- Born: 18 October 1874 Braine-le-Comte, Belgium
- Died: 19 August 1900 (aged 25) Uvira, Congo Free State
- Occupation: Soldier

= Paul Léon Delwart =

Paul Léon Delwart (18 October 1874 – 19 August 1900) was a Belgian officer in the Force Publique of the Congo Free State.

==Early years==
Paul Léon Delwart was born on 18 October 1874 in Braine-le-Comte, Belgium, son of Léon Delwart and Carlotte Vandermies.
He entered the Military School in 1894, and was made a second lieutenant on 18 December 1896.
He was assigned to the first regiment of chasseurs à pied (light infantry).

==Congo service==
In 1897 Delwart volunteered to serve in the Force Publique of the Congo Free State, and was accepted.
He left Antwerp on 6 October 1897 and arrived in Boma on 30 October 1897.
He was assigned as a sub-lieutenant of the Force Publique to the Rubi–Uele zone.
He reached Djabir on 22 January 1898 and took command of the station.
He developed anemia and in June 1898 was forced to return to Boma.
Delwart spent a few days in hospital, then joined the battery of Fort de Shinkakasa.
However, his illness had not been cured and on 25 September 1898 he left for Europe.

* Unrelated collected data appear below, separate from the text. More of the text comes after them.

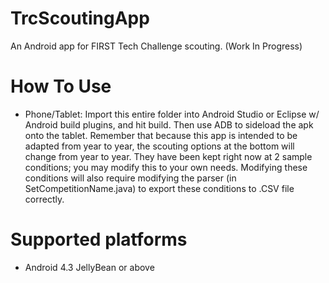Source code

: # TrcScoutingApp
An Android app for FIRST Tech Challenge scouting. (Work In Progress)

# How To Use
- Phone/Tablet: Import this entire folder into Android Studio or Eclipse w/ Android build plugins, and hit build. Then use ADB to sideload the apk onto the tablet.
Remember that because this app is intended to be adapted from year to year, the scouting options at the bottom will change from year to year. They have been kept right now at 2 sample conditions; you may modify this to your own needs. Modifying these conditions will also require modifying the parser (in SetCompetitionName.java) to export these conditions to .CSV file correctly.

# Supported platforms
- Android 4.3 JellyBean or above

On 8 June 1899 Delwart left Antwerp again, with the rank of lieutenant.
He arrived in Boma on 1 July 1899 and was assigned to command the special contingent of the Force Publique in Orientale Province.
He travelled to Uvira (Note: The official biography states that Delwart travelled to Ujiji to take up his command, where he died. This must be an error, since Ujiji was in German East Africa. Another source notes that Delwart was in command in Uvira.) to take up his command, but developed hematuria.
Delwart died in Uvira on 19 August 1900.
Frederik-Valdemar Olsen replaced Delwart in Uvira as leader of the elite Belgian company in the Ruzizi–Kivu region.